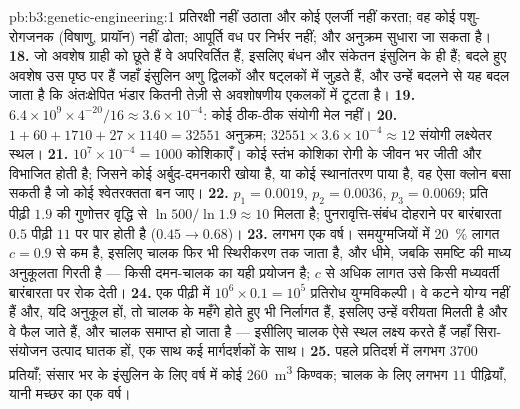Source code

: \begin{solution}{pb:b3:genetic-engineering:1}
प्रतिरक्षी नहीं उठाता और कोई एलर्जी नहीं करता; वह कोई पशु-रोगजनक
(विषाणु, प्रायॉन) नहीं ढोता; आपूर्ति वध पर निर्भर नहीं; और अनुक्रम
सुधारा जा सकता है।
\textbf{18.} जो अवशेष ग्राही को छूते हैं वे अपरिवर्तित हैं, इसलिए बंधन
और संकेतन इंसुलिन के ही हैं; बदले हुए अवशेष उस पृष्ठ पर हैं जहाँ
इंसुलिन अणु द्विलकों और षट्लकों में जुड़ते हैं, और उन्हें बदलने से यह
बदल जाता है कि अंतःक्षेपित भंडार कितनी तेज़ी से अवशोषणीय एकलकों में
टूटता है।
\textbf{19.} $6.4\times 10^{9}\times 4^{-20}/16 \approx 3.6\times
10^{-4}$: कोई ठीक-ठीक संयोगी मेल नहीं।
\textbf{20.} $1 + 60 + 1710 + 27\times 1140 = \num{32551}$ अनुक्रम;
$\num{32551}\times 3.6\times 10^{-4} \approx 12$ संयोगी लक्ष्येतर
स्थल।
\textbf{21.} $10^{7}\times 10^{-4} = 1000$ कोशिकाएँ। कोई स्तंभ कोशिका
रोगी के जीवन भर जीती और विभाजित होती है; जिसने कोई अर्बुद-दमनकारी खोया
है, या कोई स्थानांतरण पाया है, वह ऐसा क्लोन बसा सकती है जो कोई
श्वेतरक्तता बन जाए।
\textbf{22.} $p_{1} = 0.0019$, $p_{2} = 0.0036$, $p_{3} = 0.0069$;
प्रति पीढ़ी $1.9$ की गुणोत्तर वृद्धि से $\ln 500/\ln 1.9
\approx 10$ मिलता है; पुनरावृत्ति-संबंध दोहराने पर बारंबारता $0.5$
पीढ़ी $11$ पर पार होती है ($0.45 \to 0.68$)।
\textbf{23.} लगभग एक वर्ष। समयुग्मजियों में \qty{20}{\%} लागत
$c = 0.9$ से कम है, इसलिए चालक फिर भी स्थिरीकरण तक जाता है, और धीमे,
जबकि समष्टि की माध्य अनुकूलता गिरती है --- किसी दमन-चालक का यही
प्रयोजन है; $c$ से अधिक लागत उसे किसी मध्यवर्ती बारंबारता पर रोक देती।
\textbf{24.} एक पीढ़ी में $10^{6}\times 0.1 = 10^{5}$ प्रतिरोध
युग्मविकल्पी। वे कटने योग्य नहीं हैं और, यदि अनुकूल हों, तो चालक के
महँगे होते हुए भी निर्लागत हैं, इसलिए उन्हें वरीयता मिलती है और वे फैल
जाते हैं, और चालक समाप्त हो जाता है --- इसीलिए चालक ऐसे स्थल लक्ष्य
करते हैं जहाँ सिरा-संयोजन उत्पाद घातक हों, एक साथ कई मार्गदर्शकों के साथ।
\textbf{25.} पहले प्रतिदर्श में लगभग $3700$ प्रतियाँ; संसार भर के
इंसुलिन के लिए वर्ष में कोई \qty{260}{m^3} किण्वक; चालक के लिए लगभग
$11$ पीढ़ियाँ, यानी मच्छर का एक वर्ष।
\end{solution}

--------------------------------

- [Assignment]: Search the entries for the string "approx" and collect each line that has it.

- [Output below]:
\textbf{19.} $6.4\times 10^{9}\times 4^{-20}/16 \approx 3.6\times
$\num{32551}\times 3.6\times 10^{-4} \approx 12$ संयोगी लक्ष्येतर
\approx 10$ मिलता है; पुनरावृत्ति-संबंध दोहराने पर बारंबारता $0.5$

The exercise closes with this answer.